Exercise instructions>
Where a line of the data below has the string "Center", copy that line.

Stored data>
──────────

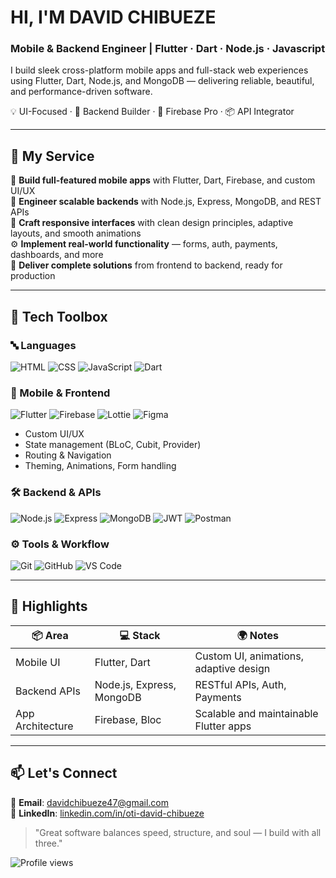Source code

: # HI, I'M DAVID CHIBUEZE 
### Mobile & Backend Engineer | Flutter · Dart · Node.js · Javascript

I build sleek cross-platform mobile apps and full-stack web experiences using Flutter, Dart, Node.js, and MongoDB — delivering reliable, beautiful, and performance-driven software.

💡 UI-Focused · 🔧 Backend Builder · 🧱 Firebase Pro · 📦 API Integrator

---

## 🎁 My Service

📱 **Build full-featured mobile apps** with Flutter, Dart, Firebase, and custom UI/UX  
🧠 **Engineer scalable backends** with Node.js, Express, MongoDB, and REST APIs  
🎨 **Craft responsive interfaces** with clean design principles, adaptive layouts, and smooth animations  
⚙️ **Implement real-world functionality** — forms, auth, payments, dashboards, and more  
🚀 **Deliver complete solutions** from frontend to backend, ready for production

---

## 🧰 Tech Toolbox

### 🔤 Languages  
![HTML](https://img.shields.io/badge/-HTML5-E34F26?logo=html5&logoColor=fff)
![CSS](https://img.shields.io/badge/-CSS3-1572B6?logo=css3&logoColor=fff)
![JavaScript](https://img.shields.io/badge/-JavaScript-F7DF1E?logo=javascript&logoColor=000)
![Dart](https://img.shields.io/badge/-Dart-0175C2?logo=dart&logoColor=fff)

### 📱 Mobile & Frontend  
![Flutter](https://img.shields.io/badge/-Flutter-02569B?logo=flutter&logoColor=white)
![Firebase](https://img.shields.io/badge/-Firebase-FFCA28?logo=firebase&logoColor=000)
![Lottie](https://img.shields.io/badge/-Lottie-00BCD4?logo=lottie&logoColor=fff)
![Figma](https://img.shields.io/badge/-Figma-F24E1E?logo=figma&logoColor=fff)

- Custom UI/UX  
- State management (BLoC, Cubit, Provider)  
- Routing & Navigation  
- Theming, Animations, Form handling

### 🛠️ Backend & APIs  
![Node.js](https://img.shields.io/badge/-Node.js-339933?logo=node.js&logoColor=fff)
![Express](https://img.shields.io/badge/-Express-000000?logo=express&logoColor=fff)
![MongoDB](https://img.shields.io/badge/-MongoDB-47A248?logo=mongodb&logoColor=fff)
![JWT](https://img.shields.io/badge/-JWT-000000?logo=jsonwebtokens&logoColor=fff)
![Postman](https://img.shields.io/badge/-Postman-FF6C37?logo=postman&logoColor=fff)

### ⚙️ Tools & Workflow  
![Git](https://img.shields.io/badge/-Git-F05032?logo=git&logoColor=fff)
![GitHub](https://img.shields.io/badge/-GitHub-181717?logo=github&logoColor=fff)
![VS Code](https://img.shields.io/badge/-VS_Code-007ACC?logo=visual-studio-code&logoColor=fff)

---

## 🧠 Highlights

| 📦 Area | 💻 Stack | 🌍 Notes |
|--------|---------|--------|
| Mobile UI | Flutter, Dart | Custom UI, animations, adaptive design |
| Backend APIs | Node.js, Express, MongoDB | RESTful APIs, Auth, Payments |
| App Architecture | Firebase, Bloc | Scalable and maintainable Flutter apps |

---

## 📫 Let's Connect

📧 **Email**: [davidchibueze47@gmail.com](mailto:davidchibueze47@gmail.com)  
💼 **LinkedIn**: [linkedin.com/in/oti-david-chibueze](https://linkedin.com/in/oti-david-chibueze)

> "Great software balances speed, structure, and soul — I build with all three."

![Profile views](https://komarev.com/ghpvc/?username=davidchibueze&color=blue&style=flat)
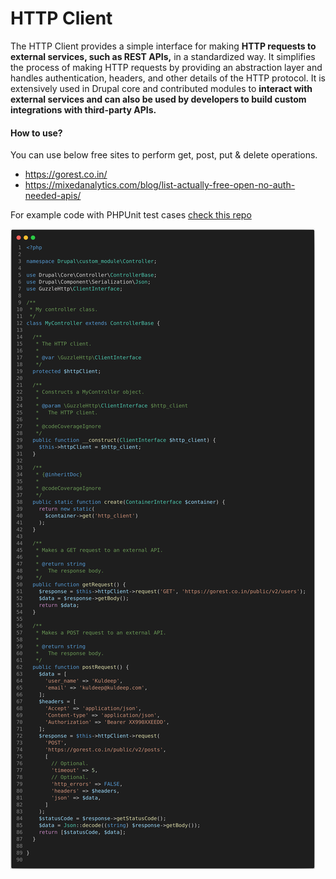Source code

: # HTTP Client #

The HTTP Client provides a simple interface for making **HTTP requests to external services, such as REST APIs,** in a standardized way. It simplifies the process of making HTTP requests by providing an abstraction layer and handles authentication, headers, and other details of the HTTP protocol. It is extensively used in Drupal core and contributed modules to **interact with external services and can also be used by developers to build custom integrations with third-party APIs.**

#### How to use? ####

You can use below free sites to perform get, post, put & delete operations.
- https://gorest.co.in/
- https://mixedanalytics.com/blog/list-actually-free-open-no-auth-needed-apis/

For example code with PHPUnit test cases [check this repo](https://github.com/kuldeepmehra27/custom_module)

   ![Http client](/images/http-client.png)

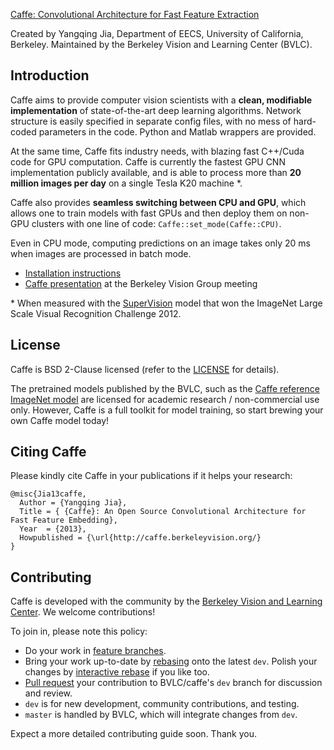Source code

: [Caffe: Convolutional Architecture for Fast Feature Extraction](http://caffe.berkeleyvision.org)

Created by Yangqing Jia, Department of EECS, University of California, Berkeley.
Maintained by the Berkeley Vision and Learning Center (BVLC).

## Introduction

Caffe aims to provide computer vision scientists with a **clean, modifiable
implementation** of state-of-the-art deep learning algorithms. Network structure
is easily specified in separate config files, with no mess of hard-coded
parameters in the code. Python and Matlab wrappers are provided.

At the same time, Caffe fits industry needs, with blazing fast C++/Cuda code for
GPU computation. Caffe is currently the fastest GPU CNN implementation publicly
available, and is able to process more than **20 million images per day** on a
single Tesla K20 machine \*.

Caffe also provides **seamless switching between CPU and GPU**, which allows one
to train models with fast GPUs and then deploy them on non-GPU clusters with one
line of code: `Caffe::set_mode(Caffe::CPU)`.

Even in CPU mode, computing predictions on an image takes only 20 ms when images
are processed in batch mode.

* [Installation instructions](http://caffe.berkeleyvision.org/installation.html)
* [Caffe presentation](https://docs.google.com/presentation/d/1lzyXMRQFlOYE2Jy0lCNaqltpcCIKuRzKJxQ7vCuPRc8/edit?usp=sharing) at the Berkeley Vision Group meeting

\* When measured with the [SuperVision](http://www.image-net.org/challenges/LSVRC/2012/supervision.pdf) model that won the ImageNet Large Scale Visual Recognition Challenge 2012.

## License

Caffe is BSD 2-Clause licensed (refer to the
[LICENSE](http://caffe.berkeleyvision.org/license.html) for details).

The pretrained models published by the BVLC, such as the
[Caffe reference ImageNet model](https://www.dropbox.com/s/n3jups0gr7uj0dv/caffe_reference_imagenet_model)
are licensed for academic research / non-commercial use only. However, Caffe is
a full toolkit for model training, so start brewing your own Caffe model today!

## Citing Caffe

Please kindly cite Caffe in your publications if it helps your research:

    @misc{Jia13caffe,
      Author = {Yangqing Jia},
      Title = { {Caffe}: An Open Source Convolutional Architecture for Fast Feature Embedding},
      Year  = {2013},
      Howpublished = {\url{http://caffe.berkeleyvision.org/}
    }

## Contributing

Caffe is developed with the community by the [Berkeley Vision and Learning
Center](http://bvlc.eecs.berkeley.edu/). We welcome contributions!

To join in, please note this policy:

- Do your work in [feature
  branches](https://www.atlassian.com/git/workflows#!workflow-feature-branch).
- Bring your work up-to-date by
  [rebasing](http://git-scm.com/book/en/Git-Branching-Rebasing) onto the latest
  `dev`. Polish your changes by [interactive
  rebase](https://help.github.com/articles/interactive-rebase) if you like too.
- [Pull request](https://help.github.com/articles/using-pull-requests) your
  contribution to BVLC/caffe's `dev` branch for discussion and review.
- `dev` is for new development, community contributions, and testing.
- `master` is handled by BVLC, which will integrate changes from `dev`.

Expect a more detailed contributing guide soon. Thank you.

──────────

Answer for this exercise>
Maintained by the Berkeley Vision and Learning Center (BVLC).
Center](http://bvlc.eecs.berkeley.edu/). We welcome contributions!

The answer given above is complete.